If my mobile phone camera can’t take a photo of the back of my phone (to show my instagram followers the beauty that is my brand new red phonebox-styled phone cover), does the back of my mobile phone really exist?
Apart from such important conundrums as these, I’ve been at least ankle-deep recently in the structure of the universe, stretching the boundaries of my minuscule brain (‘minuscule’ not in fact being spelled ‘miniscule’, however more appropriate that spelling seems – who knew?*) with research surrounding the link between mathematics and music, nature and numbers.
Let’s talk about pi.
Pi is an irrational number, but a good-ish, (rational) approximation of it is 22/7. Anyone who’s anyone knows that pi is a mighty useful ratio in the realm of circles (basically, throw pi at a radius, a diameter and a circumference and you’ve got all manner of areas and volumes – OK, I’m being lazy here but I feel no need to patronise anyone with the basic school-learnt formulae, though I could obviously have written them out in the time I spent writing this sentence. Nevermind), let alone that it was the crucial ratio needed by those ancient Egyptians who saw fit to build the pyramids, the role it plays in Einstein’s field equation which describes the curve of spacetime’s effect on gravitation interaction, which contributes to the General Theory of Relativity; that, under ideal conditions, the sinuosity of a meandering river approaches pi; that its digits march a senseless procession towards infinity as it describes the rings of Saturn, ripples in water, the pupil of an eye, and that it plays a part in describing the knowability of the universe’s very particles in Quantum Theory’s Uncertainty Principle.

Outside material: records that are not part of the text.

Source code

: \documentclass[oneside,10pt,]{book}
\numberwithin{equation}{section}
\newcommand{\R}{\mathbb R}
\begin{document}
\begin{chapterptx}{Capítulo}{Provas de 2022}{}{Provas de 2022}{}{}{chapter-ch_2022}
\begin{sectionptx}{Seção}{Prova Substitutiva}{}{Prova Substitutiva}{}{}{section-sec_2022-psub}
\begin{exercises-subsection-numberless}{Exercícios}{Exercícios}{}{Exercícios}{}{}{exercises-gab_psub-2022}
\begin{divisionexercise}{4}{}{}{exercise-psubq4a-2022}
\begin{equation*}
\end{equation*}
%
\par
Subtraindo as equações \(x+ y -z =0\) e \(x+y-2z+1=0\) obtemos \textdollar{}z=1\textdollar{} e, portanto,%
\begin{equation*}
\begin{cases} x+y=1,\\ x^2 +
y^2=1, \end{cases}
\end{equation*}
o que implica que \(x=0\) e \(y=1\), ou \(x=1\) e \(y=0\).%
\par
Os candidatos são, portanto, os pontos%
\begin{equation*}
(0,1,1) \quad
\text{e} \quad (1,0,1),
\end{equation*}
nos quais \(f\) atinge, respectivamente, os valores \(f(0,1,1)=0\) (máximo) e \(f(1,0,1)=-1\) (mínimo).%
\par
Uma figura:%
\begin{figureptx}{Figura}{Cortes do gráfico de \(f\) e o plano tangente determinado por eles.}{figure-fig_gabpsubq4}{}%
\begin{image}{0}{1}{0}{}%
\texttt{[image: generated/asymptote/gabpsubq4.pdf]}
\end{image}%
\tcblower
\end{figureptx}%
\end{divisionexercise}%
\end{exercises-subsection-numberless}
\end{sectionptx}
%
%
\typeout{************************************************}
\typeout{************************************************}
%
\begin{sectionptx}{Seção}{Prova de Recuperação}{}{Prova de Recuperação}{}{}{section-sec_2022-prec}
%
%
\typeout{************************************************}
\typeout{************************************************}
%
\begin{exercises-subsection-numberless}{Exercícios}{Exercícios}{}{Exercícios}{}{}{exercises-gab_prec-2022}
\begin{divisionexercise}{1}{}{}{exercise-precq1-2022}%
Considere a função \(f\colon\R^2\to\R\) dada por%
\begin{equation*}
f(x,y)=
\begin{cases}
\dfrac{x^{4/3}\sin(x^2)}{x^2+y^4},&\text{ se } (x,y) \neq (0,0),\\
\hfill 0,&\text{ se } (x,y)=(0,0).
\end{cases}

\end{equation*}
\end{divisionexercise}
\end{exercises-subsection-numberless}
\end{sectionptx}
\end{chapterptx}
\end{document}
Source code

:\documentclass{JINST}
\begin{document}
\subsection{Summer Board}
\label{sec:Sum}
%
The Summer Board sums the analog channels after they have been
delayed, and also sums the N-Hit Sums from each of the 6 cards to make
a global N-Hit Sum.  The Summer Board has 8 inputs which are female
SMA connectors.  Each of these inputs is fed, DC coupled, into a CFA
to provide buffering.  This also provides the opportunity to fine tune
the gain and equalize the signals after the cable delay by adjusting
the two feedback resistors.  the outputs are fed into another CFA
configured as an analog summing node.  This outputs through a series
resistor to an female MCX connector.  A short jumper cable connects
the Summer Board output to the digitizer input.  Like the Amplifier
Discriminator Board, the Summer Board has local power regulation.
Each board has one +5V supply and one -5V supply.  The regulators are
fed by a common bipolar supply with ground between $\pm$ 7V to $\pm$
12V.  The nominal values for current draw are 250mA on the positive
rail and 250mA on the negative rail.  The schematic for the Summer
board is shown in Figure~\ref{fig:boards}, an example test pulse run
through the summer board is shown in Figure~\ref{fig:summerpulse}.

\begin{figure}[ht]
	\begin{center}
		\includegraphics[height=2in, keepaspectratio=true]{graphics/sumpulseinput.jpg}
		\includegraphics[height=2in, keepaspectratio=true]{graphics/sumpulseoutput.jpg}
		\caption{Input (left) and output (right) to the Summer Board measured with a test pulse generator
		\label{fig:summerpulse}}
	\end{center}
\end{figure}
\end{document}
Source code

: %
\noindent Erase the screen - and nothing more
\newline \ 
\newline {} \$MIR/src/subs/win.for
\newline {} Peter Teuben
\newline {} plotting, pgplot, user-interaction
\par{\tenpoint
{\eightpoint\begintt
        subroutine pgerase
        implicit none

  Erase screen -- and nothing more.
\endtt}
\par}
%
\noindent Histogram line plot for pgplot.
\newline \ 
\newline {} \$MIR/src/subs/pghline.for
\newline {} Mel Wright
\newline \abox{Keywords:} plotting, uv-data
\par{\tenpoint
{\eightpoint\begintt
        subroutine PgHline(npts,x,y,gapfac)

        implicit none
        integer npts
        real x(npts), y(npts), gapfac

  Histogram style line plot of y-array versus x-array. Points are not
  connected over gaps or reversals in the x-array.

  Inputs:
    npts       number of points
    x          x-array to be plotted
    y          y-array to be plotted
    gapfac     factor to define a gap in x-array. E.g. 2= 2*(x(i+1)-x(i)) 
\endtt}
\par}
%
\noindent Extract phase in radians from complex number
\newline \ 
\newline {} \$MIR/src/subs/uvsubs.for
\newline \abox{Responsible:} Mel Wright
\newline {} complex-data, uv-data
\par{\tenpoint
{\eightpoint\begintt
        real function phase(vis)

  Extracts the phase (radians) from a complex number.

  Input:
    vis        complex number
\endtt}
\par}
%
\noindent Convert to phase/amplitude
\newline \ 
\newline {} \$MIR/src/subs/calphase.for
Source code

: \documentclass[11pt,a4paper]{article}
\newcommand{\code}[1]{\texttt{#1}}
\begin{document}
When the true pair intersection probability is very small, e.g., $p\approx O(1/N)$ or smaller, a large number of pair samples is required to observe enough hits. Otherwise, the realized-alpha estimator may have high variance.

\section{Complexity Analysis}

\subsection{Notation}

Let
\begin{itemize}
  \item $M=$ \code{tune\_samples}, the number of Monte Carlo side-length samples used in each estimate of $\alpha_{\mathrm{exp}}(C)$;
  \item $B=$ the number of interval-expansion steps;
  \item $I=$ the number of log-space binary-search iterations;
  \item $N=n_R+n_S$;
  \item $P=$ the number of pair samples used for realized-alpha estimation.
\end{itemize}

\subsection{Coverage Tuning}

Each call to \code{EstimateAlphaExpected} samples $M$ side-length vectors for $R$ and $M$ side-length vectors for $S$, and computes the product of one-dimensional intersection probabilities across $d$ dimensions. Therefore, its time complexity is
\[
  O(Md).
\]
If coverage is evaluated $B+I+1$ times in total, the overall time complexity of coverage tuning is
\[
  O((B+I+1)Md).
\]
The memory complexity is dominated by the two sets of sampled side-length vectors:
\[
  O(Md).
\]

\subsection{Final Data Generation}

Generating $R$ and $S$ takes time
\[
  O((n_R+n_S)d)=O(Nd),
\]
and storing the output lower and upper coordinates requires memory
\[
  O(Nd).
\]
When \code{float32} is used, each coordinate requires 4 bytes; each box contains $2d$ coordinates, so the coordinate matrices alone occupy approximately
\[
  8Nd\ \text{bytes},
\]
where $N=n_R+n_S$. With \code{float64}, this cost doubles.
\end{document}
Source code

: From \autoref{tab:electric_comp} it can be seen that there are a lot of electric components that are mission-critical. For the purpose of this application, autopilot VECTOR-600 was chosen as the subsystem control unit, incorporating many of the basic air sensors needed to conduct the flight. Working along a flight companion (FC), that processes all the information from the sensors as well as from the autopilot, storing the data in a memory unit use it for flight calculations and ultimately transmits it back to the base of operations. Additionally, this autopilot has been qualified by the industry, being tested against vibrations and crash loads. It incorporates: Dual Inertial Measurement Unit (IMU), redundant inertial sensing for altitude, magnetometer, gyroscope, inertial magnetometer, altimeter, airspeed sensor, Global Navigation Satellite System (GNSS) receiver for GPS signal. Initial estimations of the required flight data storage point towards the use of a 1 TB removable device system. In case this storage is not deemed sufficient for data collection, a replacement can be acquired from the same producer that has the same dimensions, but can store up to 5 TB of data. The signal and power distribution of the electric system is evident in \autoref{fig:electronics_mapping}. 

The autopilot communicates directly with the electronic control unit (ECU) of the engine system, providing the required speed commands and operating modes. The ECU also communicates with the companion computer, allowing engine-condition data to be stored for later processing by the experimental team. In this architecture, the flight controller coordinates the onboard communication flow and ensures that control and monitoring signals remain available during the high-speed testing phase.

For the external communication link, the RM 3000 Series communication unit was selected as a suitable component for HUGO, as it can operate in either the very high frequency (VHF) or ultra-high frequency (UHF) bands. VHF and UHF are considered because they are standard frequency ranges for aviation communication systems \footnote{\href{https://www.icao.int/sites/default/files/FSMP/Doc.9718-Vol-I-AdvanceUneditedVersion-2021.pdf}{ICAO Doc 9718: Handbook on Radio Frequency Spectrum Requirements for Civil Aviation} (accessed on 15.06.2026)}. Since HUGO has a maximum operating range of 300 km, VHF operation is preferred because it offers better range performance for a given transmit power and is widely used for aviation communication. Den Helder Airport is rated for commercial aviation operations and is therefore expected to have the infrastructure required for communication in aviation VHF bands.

Here’s a cool thing or two, though: 3 octaves in music span exactly 22 notes of a musical scale, each of which contain 7 intervals. The 8th note of an octave (the repeated do of the do-ra-me-fa-so-la-ti-do, sung at double the frequency – an octave higher – is a base note repeated four times in three octaves) represents a kind of transcendence – the whole thing; the major scale octave; made of its seven intervals.
Have you ever tried to sing beyond that penultimate (seventh) note, the ‘ti’, without simply repeating the base note, ‘do’, or another of the previous tones in the run? Imagine a musical scale that went on forever, up and up, with new, strange notes for every step – an infinity of new invention. In the fantastic realm of reality, beyond that initial ‘ti’, you are just singing versions of the same seven intervals (granted, you may throw in some sharps or flats) within that original scale, but at different heights. You are re-discovering versions of before.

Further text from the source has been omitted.